We had come specifically to see the Grand Prismatic Spring. You’ve seen the photos. That impossible aerial view of concentric rings of color, blue and green fading out to orange and rust, one of the most photographed thermal features on earth. The kind of thing that makes you feel like you’re standing on another planet.
What we got instead was fog.
Thick, cold, impenetrable morning fog hanging over the entire basin. The spring was in there somewhere, doing its thing at nearly 200 degrees, but you couldn’t see any of it. Just steam rising out of white nothingness, the boardwalk disappearing into the mist ahead of us, and Denise and Becca looking at me with the expression of people who were not entirely sure why they were outside this early.

Here’s the thing though. There was something about it. The place still had a presence, even hidden. You could feel the heat coming up from the ground, hear the quiet gurgle of water, sense the scale of what was beneath the fog even if you couldn’t see it. Some places don’t need to perform for you. They just exist, on their own terms, and you either meet them where they are or you don’t. That morning we met Grand Prismatic in the fog, and honestly it might have been more memorable than the postcard version.
I’ll be back for the postcard version. But I’m keeping this one too.

The Snow Lodge: A Brief Honest Review
I don’t write hotel reviews. This is not something I do. I’ve stayed in places that ranged from very good to genuinely questionable and I’ve never once left a Google review. But I’m leaving this in because if you’re planning a trip to Yellowstone and considering the Old Faithful Snow Lodge, you deserve to know what we found.
The lodge is under major renovation. A tower crane, scaffolding on most of the building, construction fencing blocking a good portion of the exits, and noise levels during the day that were impressive in the wrong direction. None of this was mentioned on the booking website.
We brought this up. They gave us a discount on one night, roughly 30%, which was a reasonable gesture. Becca put it well: when your guests are already dealing with a disrupted experience, that’s exactly when you go above and beyond on service. That didn’t happen. The staff wasn’t over-accommodating. Denise didn’t like her dinner and nobody offered to fix it. When you’re charging what they charge and delivering half the experience, the math doesn’t work.
To be clear, we’d probably stay there again because the location is genuinely unbeatable. Nothing else puts you that close to the geyser basin. But go in knowing what you’re getting, and book during off-season if you can.

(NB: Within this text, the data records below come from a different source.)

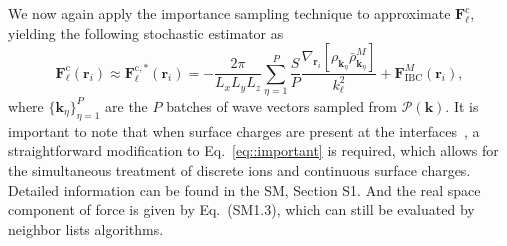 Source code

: We now again apply the importance sampling technique to approximate $\bm{F}_{\ell}^{\text{c}}$, yielding the following stochastic estimator as 
\begin{equation}\label{eq::important}
\bm{F}_{\ell}^{\text{c}}(\bm{r}_i)\approx \bm{F}_{\ell}^{\text{c},*}(\bm{r}_i)=-\frac{2\pi }{L_xL_yL_z}\sum_{\eta=1}^{P}\frac{S}{P}\frac{\nabla_{\bm{r}_i}\left[\rho_{\bm{k}_{\eta}}\bar{\rho}_{\bm{k}_{\eta}}^{M}\right]}{k_{\ell}^2}+\bm{F}_{\text{IBC}}^{M}(\bm{r}_i),
\end{equation}
where $\{\bm{k}_{\eta}\}_{\eta=1}^{P}$ are the $P$ batches of wave vectors sampled from $\mathscr{P}(\bm{k})$. 
It is important to note that when surface charges are present at the interfaces~\cite{spohr1997effect,yi2017note,yuan2021particle}, a straightforward modification to Eq.~\eqref{eq::important} is required, which allows for the simultaneous treatment of discrete ions and continuous surface charges.
Detailed information can be found in the SM, Section S1.
And the real space component of force is given by Eq.~(SM1.3), which can still be evaluated by neighbor lists algorithms.


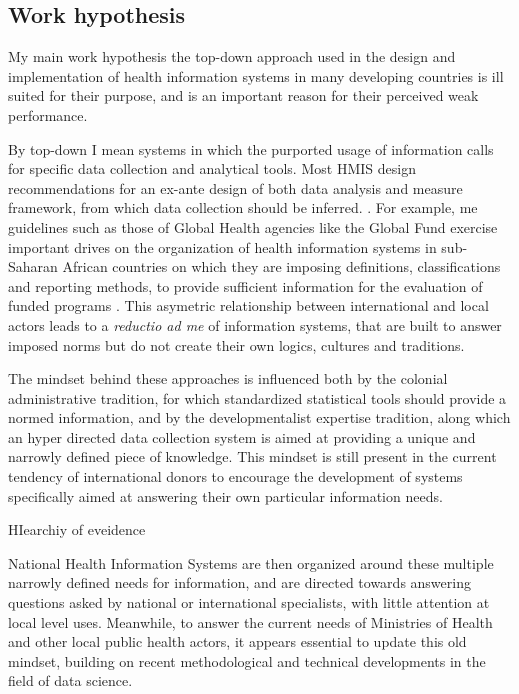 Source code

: \subsection{Work hypothesis}

My main work hypothesis the top-down approach used in the design and implementation of health information systems in many developing countries is ill suited for their purpose, and is an important reason for their perceived weak performance.

By top-down I mean systems in which the purported usage of information calls for specific data collection and analytical tools. Most HMIS design recommendations for an ex-ante design of both data analysis and measure framework, from which data collection should be inferred. \citep{lippeveld_routine_2000,rhino_introducing_2003,daltilia_systeme_2005,health_metrics_network_framework_2008}. For example, \gls{me} guidelines such as those of Global Health agencies like the Global Fund exercise important drives on the organization of health information systems in sub-Saharan African countries on which they are imposing definitions, classifications and reporting methods, to provide sufficient information for the evaluation of funded programs \citep{the_global_fund_global_2014}. This asymetric relationship between international and local actors leads to a    \textit{reductio ad \gls{me}} of information systems, that are built to answer imposed norms but do not create their own logics, cultures and traditions.

The mindset behind these approaches is influenced both by the colonial administrative tradition, for which standardized statistical tools should provide a normed information, and by the developmentalist expertise tradition, along which an hyper directed data collection system is aimed at providing a unique and narrowly defined piece of knowledge. This mindset is still present in the current tendency of international donors to encourage the development of systems specifically aimed at answering their own particular information needs.


HIearchiy of eveidence

National Health Information Systems are then organized around these multiple narrowly defined needs for information, and are directed towards answering questions asked by national or international specialists, with little attention at local level uses. Meanwhile, to answer the current needs of Ministries of Health and other local public health actors, it appears essential to update this old mindset, building on recent methodological and technical developments in the field of data science.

The Grand Canyon of Yellowstone
We headed north through the park toward Gardiner, which meant passing through some of the most varied terrain I’ve seen anywhere. Geysers, waterfalls, canyon walls, open meadows, dense forest. Yellowstone doesn’t commit to one landscape. It just keeps switching on you.
We stopped at Inspiration Point on the Grand Canyon of Yellowstone, which is one of those places where the name is entirely accurate and still somehow undersells it. The Yellowstone River has carved a canyon through layers of volcanic rock over hundreds of thousands of years, and the result is a set of overlooks that keep revealing new angles every time you round a bend along the rim trail.
The trick, which I’ll pass along: drive past the main mob of tour buses, keep going to the oversized RV parking area, and walk up from there. When we did it, there were maybe two other people. The same canyon, the same view, without the crowd. That’s the move.
Along the way we also made an unplanned stop where a ranger gave an impromptu lesson on antlers, the differences between deer and elk and pronghorn, what they’re made of, how fast they grow. It was one of those unexpected roadside moments that you don’t plan for and end up remembering.
The Traffic Situation
Somewhere on the drive north, we stopped. And kept stopping. Eventually it became clear that there was an ambulance involved, and from what we could see it appeared to be somewhat precariously positioned near the edge of the road. In a canyon. The kind of situation where a real reporter would have gotten out with a camera and I, not being a real reporter, stayed in the car and waited. We were there a good while. Everyone was fine as far as we could tell. Yellowstone keeps you on your toes.

Gardiner, and Unexpected Wildlife
We checked into a cabin just outside Gardiner at the north entrance of the park, which turned out to be a good call. After dinner, wandering back through town, we found an elk. Just standing there, in the neighborhood, going about her business with the complete indifference that large animals in small towns seem to project.
Then we drove back into the park for a quick evening pass through Mammoth Hot Springs and found dozens of elk spread across the hillside in the fading light. I got a few shots from the car. They’re not great. But seeing that many elk in one place, moving through the thermal landscape at dusk, is the kind of thing that makes you reconsider where you stay on your next Yellowstone trip.
There’s a cliffhanger for the next episode. Something was outside the cabin in the morning. I’ll leave it at that.